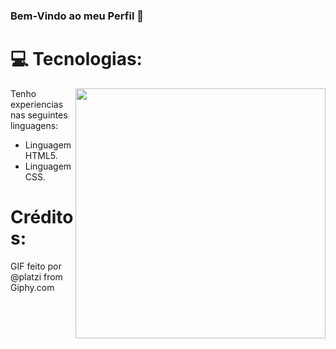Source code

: ### Bem-Vindo ao meu Perfil 👋

# :computer: Tecnologias:

<img align="right" src="https://media.giphy.com/media/YnS7j9pwnECXLMrI4t/giphy.gif" width="400">
Tenho experiencias nas seguintes linguagens:

  * Linguagem HTML5.
  * Linguagem CSS.

# Créditos:

GIF feito por @platzi from Giphy.com
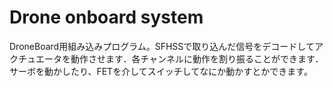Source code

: # Drone onboard system
DroneBoard用組み込みプログラム。SFHSSで取り込んだ信号をデコードしてアクチュエータを動作させます．各チャンネルに動作を割り振ることができます．サーボを動かしたり、FETを介してスイッチしてなにか動かすとかできます。
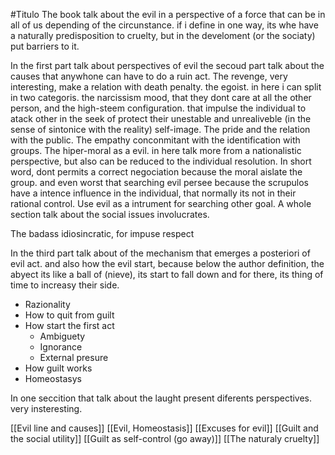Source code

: #Titulo 
The book talk about the evil in a perspective of a force that can be in all of us depending of the circunstance. if i define in one way, its whe have a naturally predisposition to cruelty, but in the develoment (or the sociaty) put barriers to it. 

In the first part talk about perspectives of evil
the secoud part talk about the causes that anywhone can have to do a ruin act. The revenge, very interesting, make a relation with death penalty. the egoist. in here i can split in two categoris. the narcissism mood, that they dont care at all the other person, and the high-steem configuration. that impulse the individual to atack other in the seek of protect their unestable and unrealiveble (in the sense of sintonice with the reality) self-image. The pride and the relation with the public. 
The empathy conconmitant with the identification with groups. The hiper-moral as a evil. in here talk more from a nationalistic perspective, but also can be reduced to the individual resolution. In short word, dont permits a correct negociation because the moral aislate the group. and even worst that searching evil persee because the scrupulos have a intence influence in the individual, that normally its not in their rational control. 
Use evil as a intrument for searching other goal.
A whole section talk about the social issues involucrates. 


The badass idiosincratic, for impuse respect

In the third part talk about of the mechanism that emerges a posteriori of evil act. and also how the evil start, because below the author definition, the abyect its like a ball of (nieve), its start to fall down and for there, its thing of time to increasy their side.

- Razionality
- How to quit from guilt
- How start the first act
	- Ambiguety 
	- Ignorance
	- External presure
- How guilt works
- Homeostasys

In one seccition that talk about the laught present diferents perspectives. very insteresting.

[[Evil line and causes]]
[[Evil, Homeostasis]]
[[Excuses for evil]]
[[Guilt and the social utility]]
[[Guilt as self-control (go away)]]
[[The naturaly cruelty]]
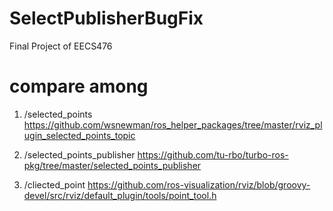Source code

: # SelectPublisherBugFix
Final Project of EECS476

# compare among
  
  1. /selected_points
  https://github.com/wsnewman/ros_helper_packages/tree/master/rviz_plugin_selected_points_topic

  2. /selected_points_publisher
  https://github.com/tu-rbo/turbo-ros-pkg/tree/master/selected_points_publisher
 
  3. /cliected_point
  https://github.com/ros-visualization/rviz/blob/groovy-devel/src/rviz/default_plugin/tools/point_tool.h
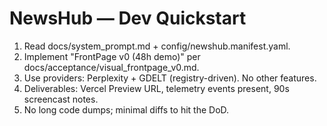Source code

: # NewsHub — Dev Quickstart

1) Read docs/system_prompt.md + config/newshub.manifest.yaml.
2) Implement "FrontPage v0 (48h demo)" per docs/acceptance/visual_frontpage_v0.md.
3) Use providers: Perplexity + GDELT (registry-driven). No other features.
4) Deliverables: Vercel Preview URL, telemetry events present, 90s screencast notes.
5) No long code dumps; minimal diffs to hit the DoD.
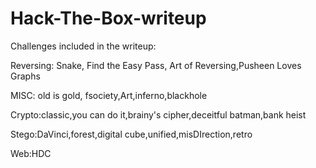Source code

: # Hack-The-Box-writeup

Challenges included in the writeup:

Reversing: Snake, Find the Easy Pass, Art of Reversing,Pusheen Loves Graphs


MISC: old is gold, fsociety,Art,inferno,blackhole


Crypto:classic,you can do it,brainy's cipher,deceitful batman,bank heist


Stego:DaVinci,forest,digital cube,unified,misDIrection,retro


Web:HDC

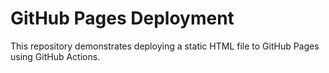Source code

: # GitHub Pages Deployment

This repository demonstrates deploying a static HTML file to GitHub Pages using GitHub Actions.
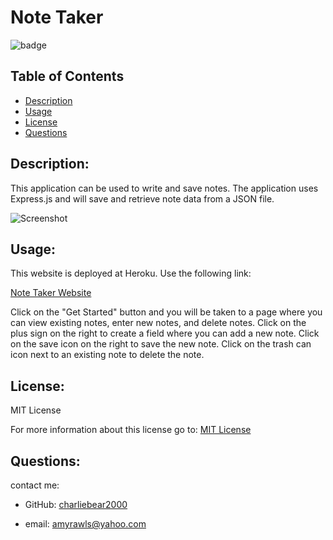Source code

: # Note Taker

![badge](https://img.shields.io/badge/License-MIT-yellow.svg)

## Table of Contents
- [Description](#description)
- [Usage](#usage)
- [License](#license)
- [Questions](#questions)

## Description:

This application can be used to write and save notes. The application uses Express.js and will save and retrieve note data from a JSON file.

![Screenshot](https://user-images.githubusercontent.com/99057802/167524502-32a68de4-301f-4427-bf80-8dd27745e81d.png)

## Usage:
  
This website is deployed at Heroku. Use the following link:

[Note Taker Website](https://limitless-everglades-40036.herokuapp.com/)

Click on the "Get Started" button and you will be taken to a page where you can view existing notes, enter new notes, and delete notes. Click on the plus sign on the right to create a field where you can add a new note. Click on the save icon on the right to save the new note. Click on the trash can icon next to an existing note to delete the note.

## License:
MIT License

For more information about this license go to: [MIT License](https://choosealicense.com/licenses/mit//gpl-3.0/)

## Questions:
contact me:

- GitHub: [charliebear2000](https://github.com/charliebear2000)

- email: amyrawls@yahoo.com

  
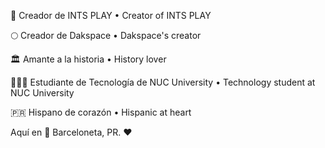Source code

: 🥽 Creador de INTS PLAY
• Creator of INTS PLAY

🌕 Creador de Dakspace
• Dakspace's creator

🏛️ Amante a la historia
• History lover

🧑🏻‍💻 Estudiante de Tecnología de NUC University
• Technology student at NUC University

🇵🇷 Hispano de corazón
• Hispanic at heart

Aquí en 📍 Barceloneta, PR. ❤️
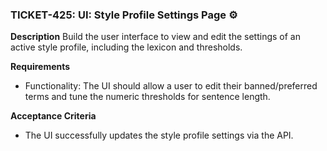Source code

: ### TICKET-425: UI: Style Profile Settings Page ⚙️

**Description**
Build the user interface to view and edit the settings of an active style profile, including the lexicon and thresholds.

**Requirements**
- Functionality: The UI should allow a user to edit their banned/preferred terms and tune the numeric thresholds for sentence length.

**Acceptance Criteria**
- The UI successfully updates the style profile settings via the API. 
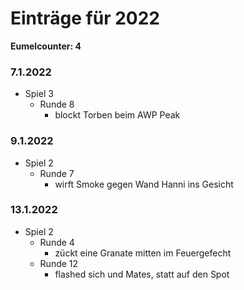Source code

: # Einträge für 2022

**Eumelcounter: 4**

### 7.1.2022

- Spiel 3
  - Runde 8
    - blockt Torben beim AWP Peak

### 9.1.2022

- Spiel 2
  - Runde 7
    - wirft Smoke gegen Wand Hanni ins Gesicht

### 13.1.2022

- Spiel 2
  - Runde 4
    - zückt eine Granate mitten im Feuergefecht
  - Runde 12
    - flashed sich und Mates, statt auf den Spot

REQUIREMENT
All of the lines above should be copied exactly, apart from the pictures.

RESULT
Source code

: ### Bem-Vindo ao meu Perfil 👋

# :computer: Tecnologias:

<img align="right" src="https://media.giphy.com/media/YnS7j9pwnECXLMrI4t/giphy.gif" width="400">
Tenho experiencias nas seguintes linguagens:

  * Linguagem HTML5.
  * Linguagem CSS.

# Créditos:

GIF feito por @platzi from Giphy.com
Source code

: # Drone onboard system
DroneBoard用組み込みプログラム。SFHSSで取り込んだ信号をデコードしてアクチュエータを動作させます．各チャンネルに動作を割り振ることができます．サーボを動かしたり、FETを介してスイッチしてなにか動かすとかできます。
Source code

: #Titulo 
The book talk about the evil in a perspective of a force that can be in all of us depending of the circunstance. if i define in one way, its whe have a naturally predisposition to cruelty, but in the develoment (or the sociaty) put barriers to it. 

In the first part talk about perspectives of evil
the secoud part talk about the causes that anywhone can have to do a ruin act. The revenge, very interesting, make a relation with death penalty. the egoist. in here i can split in two categoris. the narcissism mood, that they dont care at all the other person, and the high-steem configuration. that impulse the individual to atack other in the seek of protect their unestable and unrealiveble (in the sense of sintonice with the reality) self-image. The pride and the relation with the public. 
The empathy conconmitant with the identification with groups. The hiper-moral as a evil. in here talk more from a nationalistic perspective, but also can be reduced to the individual resolution. In short word, dont permits a correct negociation because the moral aislate the group. and even worst that searching evil persee because the scrupulos have a intence influence in the individual, that normally its not in their rational control. 
Use evil as a intrument for searching other goal.
A whole section talk about the social issues involucrates. 


The badass idiosincratic, for impuse respect

In the third part talk about of the mechanism that emerges a posteriori of evil act. and also how the evil start, because below the author definition, the abyect its like a ball of (nieve), its start to fall down and for there, its thing of time to increasy their side.

- Razionality
- How to quit from guilt
- How start the first act
	- Ambiguety 
	- Ignorance
	- External presure
- How guilt works
- Homeostasys

In one seccition that talk about the laught present diferents perspectives. very insteresting.

[[Evil line and causes]]
[[Evil, Homeostasis]]
[[Excuses for evil]]
[[Guilt and the social utility]]
[[Guilt as self-control (go away)]]
[[The naturaly cruelty]]
Source code

: # SelectPublisherBugFix
Final Project of EECS476

# compare among
  
  1. /selected_points
  https://github.com/wsnewman/ros_helper_packages/tree/master/rviz_plugin_selected_points_topic

  2. /selected_points_publisher
  https://github.com/tu-rbo/turbo-ros-pkg/tree/master/selected_points_publisher
 
  3. /cliected_point
  https://github.com/ros-visualization/rviz/blob/groovy-devel/src/rviz/default_plugin/tools/point_tool.h
Source code

: # NewsHub — Dev Quickstart

1) Read docs/system_prompt.md + config/newshub.manifest.yaml.
2) Implement "FrontPage v0 (48h demo)" per docs/acceptance/visual_frontpage_v0.md.
3) Use providers: Perplexity + GDELT (registry-driven). No other features.
4) Deliverables: Vercel Preview URL, telemetry events present, 90s screencast notes.
5) No long code dumps; minimal diffs to hit the DoD.
Source code

: # Hack-The-Box-writeup

Challenges included in the writeup:

Reversing: Snake, Find the Easy Pass, Art of Reversing,Pusheen Loves Graphs


MISC: old is gold, fsociety,Art,inferno,blackhole


Crypto:classic,you can do it,brainy's cipher,deceitful batman,bank heist


Stego:DaVinci,forest,digital cube,unified,misDIrection,retro


Web:HDC

Source code

: # GitHub Pages Deployment

This repository demonstrates deploying a static HTML file to GitHub Pages using GitHub Actions.
Source code

: # Note Taker

![badge](https://img.shields.io/badge/License-MIT-yellow.svg)

## Table of Contents
- [Description](#description)
- [Usage](#usage)
- [License](#license)
- [Questions](#questions)

## Description:

This application can be used to write and save notes. The application uses Express.js and will save and retrieve note data from a JSON file.

![Screenshot](https://user-images.githubusercontent.com/99057802/167524502-32a68de4-301f-4427-bf80-8dd27745e81d.png)

## Usage:
  
This website is deployed at Heroku. Use the following link:

[Note Taker Website](https://limitless-everglades-40036.herokuapp.com/)

Click on the "Get Started" button and you will be taken to a page where you can view existing notes, enter new notes, and delete notes. Click on the plus sign on the right to create a field where you can add a new note. Click on the save icon on the right to save the new note. Click on the trash can icon next to an existing note to delete the note.

## License:
MIT License

For more information about this license go to: [MIT License](https://choosealicense.com/licenses/mit//gpl-3.0/)

## Questions:
contact me:

- GitHub: [charliebear2000](https://github.com/charliebear2000)

- email: amyrawls@yahoo.com

  
Source code

: 🥽 Creador de INTS PLAY
• Creator of INTS PLAY

🌕 Creador de Dakspace
• Dakspace's creator

🏛️ Amante a la historia
• History lover

🧑🏻‍💻 Estudiante de Tecnología de NUC University
• Technology student at NUC University

🇵🇷 Hispano de corazón
• Hispanic at heart

Aquí en 📍 Barceloneta, PR. ❤️
Source code

: ### TICKET-425: UI: Style Profile Settings Page ⚙️

**Description**
Build the user interface to view and edit the settings of an active style profile, including the lexicon and thresholds.

**Requirements**
- Functionality: The UI should allow a user to edit their banned/preferred terms and tune the numeric thresholds for sentence length.

**Acceptance Criteria**
- The UI successfully updates the style profile settings via the API. 
Source code

: # Einträge für 2022

**Eumelcounter: 4**

### 7.1.2022

- Spiel 3
  - Runde 8
    - blockt Torben beim AWP Peak

### 9.1.2022

- Spiel 2
  - Runde 7
    - wirft Smoke gegen Wand Hanni ins Gesicht

### 13.1.2022

- Spiel 2
  - Runde 4
    - zückt eine Granate mitten im Feuergefecht
  - Runde 12
    - flashed sich und Mates, statt auf den Spot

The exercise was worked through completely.